+++ Dataset content +++

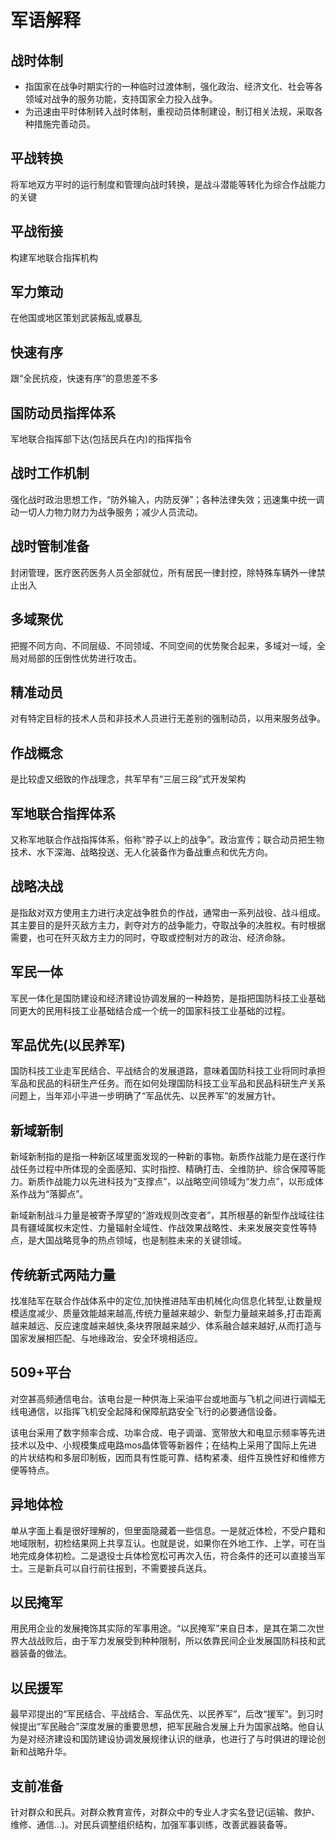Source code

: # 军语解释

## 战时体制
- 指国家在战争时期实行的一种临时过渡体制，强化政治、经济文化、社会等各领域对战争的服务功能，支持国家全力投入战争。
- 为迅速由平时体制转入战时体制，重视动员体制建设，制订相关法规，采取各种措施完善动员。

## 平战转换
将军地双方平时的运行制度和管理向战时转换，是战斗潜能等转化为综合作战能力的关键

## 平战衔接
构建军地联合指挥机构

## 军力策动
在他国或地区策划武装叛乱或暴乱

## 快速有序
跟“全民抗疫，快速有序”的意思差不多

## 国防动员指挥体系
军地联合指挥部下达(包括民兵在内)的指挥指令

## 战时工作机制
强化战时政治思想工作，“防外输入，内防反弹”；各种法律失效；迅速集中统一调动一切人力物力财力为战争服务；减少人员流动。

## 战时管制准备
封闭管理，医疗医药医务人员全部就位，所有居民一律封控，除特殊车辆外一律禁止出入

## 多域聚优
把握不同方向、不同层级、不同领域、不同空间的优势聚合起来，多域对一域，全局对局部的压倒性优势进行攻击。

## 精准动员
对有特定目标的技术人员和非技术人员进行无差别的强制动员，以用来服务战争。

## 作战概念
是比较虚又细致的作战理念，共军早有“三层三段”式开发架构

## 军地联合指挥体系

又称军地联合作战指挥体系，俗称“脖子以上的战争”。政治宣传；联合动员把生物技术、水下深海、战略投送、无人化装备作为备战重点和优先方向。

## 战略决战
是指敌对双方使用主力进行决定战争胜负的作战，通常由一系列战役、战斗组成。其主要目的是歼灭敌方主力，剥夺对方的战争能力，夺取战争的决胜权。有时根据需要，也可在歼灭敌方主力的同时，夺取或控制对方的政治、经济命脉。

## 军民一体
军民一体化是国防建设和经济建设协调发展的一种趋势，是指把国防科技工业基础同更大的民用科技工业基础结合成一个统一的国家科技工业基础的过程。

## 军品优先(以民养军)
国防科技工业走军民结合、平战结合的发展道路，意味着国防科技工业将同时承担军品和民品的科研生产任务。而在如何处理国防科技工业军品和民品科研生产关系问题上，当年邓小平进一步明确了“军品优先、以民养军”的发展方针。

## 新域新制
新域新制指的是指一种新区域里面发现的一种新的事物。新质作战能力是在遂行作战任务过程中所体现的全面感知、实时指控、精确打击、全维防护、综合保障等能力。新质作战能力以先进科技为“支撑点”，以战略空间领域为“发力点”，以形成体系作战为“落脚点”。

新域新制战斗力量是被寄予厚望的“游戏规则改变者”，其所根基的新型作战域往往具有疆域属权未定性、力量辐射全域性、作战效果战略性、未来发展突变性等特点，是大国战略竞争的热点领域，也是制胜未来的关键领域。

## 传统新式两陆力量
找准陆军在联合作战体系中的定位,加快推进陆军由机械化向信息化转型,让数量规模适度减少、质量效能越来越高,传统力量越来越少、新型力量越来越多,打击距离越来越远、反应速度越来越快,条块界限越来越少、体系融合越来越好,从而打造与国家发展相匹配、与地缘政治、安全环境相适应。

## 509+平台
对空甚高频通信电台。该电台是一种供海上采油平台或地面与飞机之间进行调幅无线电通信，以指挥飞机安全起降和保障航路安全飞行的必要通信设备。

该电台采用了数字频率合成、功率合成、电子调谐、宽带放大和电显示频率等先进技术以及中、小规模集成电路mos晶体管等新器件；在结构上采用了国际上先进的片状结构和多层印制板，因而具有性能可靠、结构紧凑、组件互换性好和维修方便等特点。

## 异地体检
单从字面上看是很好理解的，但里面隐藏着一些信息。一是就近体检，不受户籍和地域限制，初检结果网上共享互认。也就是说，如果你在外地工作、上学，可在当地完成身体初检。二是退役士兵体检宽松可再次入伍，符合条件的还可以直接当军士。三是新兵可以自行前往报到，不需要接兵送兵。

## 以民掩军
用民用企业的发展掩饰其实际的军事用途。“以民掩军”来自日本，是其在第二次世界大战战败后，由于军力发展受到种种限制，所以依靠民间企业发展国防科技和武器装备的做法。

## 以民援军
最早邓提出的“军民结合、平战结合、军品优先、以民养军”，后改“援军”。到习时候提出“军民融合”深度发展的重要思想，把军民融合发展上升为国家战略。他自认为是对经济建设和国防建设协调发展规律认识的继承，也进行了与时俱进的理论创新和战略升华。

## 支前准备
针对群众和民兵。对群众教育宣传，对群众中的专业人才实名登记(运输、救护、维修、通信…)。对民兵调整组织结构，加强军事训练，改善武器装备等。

+++

Exercise description:
In the listing above, how many lines contain the string "军品优先"? State the number and stop.

Answer:
3